El análisis sobre el complejo fenómeno de las migraciones transnacionales y su relación con la ciudadanía nacional a la luz de las propuestas de ciudadanías amplias de S.Mezzadra, S. Benhabib y R. Fornet-Betancourt permite esbozar algunas conclusiones relacionadas con las hipótesis y objetivos planteados en la Introducción.
Se han estudiado aquí determinados aspectos que hoy ponen en cuestión la noción de ciudadanía nacional: en primer lugar, el fenómeno de la globalización; en segundo lugar, el conflicto de la coexistencia de un orden normativo de carácter universal, encarnado en el sistema de derechos humanos y la defensa de los Estados de su derecho soberano a controlar sus fronteras a través del concepto de ciudadanía nacional; y en tercer lugar, la emergencia de nuevas imágenes nacionales. Todos estos aspectos han permitido vislumbrar el lugar central que la cuestión migratoria ocupa en su comprensión y, consecuentemente, en la necesaria resignificación del concepto de ciudadanía.

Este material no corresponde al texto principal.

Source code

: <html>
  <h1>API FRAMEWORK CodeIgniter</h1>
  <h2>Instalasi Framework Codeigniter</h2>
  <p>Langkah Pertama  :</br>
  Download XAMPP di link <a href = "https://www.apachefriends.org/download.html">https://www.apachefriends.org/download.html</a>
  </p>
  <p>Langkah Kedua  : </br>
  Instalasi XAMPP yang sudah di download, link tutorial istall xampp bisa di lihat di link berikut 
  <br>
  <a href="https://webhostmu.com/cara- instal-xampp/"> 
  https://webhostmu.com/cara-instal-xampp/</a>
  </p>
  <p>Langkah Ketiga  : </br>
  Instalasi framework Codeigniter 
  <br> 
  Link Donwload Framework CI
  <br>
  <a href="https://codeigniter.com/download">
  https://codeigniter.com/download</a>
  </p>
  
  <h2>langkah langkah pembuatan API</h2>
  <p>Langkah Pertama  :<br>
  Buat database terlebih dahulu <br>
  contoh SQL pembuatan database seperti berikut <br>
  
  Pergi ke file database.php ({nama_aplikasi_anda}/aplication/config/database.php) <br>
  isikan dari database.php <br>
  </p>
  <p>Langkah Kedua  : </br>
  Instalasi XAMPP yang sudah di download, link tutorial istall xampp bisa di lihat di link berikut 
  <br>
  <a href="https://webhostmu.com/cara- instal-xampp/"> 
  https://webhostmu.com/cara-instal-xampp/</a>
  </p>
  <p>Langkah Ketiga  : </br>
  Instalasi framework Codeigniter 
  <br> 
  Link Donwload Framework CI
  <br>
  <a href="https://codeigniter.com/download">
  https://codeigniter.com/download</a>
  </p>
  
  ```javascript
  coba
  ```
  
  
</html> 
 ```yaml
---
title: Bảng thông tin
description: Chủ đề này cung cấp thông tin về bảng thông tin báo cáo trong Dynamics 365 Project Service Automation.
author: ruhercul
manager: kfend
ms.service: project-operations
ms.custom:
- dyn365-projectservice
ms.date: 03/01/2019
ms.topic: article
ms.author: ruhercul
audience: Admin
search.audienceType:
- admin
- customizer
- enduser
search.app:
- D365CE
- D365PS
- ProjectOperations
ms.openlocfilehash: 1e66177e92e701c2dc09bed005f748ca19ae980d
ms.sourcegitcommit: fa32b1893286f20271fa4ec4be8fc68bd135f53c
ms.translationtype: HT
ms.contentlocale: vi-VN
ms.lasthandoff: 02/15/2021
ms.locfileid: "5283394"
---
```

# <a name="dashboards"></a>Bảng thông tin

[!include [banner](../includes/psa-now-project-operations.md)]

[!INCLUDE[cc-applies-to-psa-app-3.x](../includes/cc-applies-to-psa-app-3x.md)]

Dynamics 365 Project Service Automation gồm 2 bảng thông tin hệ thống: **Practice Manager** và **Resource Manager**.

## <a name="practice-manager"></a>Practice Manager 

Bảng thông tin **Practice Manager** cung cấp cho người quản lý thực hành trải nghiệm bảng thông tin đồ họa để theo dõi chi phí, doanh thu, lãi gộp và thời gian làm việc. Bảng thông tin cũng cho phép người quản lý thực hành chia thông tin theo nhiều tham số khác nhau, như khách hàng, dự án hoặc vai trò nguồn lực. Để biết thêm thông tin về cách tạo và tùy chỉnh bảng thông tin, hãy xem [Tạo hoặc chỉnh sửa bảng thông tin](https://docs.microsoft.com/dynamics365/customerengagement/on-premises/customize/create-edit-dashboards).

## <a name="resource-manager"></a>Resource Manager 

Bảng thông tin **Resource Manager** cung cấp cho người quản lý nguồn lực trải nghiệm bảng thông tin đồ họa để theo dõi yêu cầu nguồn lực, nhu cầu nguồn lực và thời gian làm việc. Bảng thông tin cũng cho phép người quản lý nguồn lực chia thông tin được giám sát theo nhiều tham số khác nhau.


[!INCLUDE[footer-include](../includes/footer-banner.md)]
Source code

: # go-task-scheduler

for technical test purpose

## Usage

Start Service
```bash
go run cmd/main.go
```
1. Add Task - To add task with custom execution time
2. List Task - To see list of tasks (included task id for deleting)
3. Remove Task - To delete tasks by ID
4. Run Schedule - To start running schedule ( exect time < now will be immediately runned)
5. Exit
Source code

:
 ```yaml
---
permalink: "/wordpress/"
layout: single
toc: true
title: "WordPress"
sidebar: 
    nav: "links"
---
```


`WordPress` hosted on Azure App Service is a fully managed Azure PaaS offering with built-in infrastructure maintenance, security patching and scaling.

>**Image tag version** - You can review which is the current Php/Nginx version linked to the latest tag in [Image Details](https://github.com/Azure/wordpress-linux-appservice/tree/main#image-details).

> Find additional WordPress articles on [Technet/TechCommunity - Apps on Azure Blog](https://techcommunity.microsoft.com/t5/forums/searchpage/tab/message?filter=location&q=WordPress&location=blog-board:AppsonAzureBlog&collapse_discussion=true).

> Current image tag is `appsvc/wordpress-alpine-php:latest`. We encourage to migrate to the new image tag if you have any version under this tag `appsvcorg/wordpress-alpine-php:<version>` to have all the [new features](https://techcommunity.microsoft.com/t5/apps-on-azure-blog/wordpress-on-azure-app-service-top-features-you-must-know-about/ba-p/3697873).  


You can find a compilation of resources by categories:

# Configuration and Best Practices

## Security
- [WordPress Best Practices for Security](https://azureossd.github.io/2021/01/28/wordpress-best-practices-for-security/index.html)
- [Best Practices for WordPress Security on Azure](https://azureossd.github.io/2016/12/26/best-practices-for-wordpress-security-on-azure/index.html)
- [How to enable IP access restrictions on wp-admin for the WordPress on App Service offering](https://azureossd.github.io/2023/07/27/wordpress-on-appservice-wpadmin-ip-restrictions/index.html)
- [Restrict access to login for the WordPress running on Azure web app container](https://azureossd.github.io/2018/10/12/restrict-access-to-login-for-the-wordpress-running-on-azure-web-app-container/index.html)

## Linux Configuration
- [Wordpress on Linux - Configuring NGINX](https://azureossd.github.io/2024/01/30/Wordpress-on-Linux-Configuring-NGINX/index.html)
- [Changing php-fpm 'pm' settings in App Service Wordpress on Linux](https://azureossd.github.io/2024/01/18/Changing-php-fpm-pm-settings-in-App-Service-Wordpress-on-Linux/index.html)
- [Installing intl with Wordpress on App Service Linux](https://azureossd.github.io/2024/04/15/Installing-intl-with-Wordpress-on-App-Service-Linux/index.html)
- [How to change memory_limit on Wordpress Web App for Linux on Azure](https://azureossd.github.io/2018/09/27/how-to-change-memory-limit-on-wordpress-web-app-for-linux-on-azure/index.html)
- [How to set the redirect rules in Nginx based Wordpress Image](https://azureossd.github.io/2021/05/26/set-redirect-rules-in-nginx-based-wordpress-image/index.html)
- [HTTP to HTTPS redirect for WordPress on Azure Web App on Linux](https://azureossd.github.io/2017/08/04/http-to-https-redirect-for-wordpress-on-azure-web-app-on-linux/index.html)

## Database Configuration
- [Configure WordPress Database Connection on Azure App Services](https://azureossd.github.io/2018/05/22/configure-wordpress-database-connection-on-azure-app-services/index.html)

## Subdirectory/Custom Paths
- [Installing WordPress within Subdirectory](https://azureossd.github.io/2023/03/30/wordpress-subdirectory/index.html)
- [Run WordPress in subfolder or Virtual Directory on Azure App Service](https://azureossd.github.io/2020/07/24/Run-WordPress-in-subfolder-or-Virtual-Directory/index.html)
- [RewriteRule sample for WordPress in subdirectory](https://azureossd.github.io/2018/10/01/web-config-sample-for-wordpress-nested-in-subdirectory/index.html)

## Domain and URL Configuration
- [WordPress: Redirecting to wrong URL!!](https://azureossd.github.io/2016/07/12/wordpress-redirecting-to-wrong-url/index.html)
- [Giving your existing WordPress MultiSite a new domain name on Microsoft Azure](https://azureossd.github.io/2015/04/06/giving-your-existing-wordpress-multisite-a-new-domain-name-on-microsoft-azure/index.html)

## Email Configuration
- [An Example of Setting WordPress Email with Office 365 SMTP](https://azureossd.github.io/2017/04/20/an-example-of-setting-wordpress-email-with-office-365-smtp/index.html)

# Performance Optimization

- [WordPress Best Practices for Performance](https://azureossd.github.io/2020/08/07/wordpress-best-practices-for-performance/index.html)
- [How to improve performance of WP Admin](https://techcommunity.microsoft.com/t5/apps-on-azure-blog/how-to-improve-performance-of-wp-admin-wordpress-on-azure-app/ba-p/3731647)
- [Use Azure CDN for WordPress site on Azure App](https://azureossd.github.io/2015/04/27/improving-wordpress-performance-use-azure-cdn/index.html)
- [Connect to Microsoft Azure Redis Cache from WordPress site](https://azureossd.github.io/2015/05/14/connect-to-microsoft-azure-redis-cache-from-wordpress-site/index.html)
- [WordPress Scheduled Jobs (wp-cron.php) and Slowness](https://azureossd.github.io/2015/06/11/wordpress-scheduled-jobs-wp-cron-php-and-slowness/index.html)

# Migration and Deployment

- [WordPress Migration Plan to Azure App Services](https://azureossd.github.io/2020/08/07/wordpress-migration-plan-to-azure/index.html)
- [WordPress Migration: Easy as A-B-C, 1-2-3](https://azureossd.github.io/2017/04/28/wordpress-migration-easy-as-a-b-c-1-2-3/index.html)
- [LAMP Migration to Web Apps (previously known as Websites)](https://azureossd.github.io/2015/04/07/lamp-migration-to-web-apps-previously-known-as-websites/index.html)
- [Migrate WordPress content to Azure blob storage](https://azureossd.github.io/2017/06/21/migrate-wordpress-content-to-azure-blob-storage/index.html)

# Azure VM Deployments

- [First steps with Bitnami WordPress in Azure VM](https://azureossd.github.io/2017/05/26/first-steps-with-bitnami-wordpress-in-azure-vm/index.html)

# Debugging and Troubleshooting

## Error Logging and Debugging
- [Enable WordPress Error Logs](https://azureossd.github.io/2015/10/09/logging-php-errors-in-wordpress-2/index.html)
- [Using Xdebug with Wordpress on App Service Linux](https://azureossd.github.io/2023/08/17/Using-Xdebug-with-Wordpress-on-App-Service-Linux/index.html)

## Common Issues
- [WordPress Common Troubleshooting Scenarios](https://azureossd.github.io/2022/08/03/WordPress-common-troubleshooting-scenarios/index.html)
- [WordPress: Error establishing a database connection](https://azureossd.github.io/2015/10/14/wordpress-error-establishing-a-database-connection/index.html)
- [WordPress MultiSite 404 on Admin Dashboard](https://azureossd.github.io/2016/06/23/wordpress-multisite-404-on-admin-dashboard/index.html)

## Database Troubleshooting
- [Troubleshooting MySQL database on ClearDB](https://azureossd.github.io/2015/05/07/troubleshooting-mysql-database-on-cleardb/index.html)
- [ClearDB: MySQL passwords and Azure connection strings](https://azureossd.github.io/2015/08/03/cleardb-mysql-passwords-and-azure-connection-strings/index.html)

La globalización neoliberal o hegemónica, a medida que diluye las barreras para la circulación de su propia producción material y simbólica, genera confines más estrictos y crueles que influyen en las decisiones y condiciones de la migración, lo cual se traduce en ciudadanías excluyentes. El Estado nacional pretende mantener intacta la comunidad imaginada y sus estrategias de homogeneización cultural, mientras que el migrante arriba con prácticas, lenguajes y sistemas simbólicos distintos. A través de la construcción de imágenes nacionales como máximo sistema simbólico para la representación del poder político y la dominación en la Modernidad, se prefiguran modelos normados de subjetividad que establecen qué condiciones culturales y éticas debe cumplir un individuo y/o un grupo para ser reconocido como miembro de la comunidad de derechos que constituye la ciudadanía. El Estado nacional diseña y pone en práctica políticas de control migratorio; el migrante, debido a su propia vivencia y vulnerabilidad, pone de manifiesto los derechos inalienables que corresponden a todo ser humano, incluso el derecho a migrar. Esto permite esbozar como primera conclusión que la cuestión migratoria constituye un ejemplo emblemático de la crisis actual de la concepción de ciudadanía moderna.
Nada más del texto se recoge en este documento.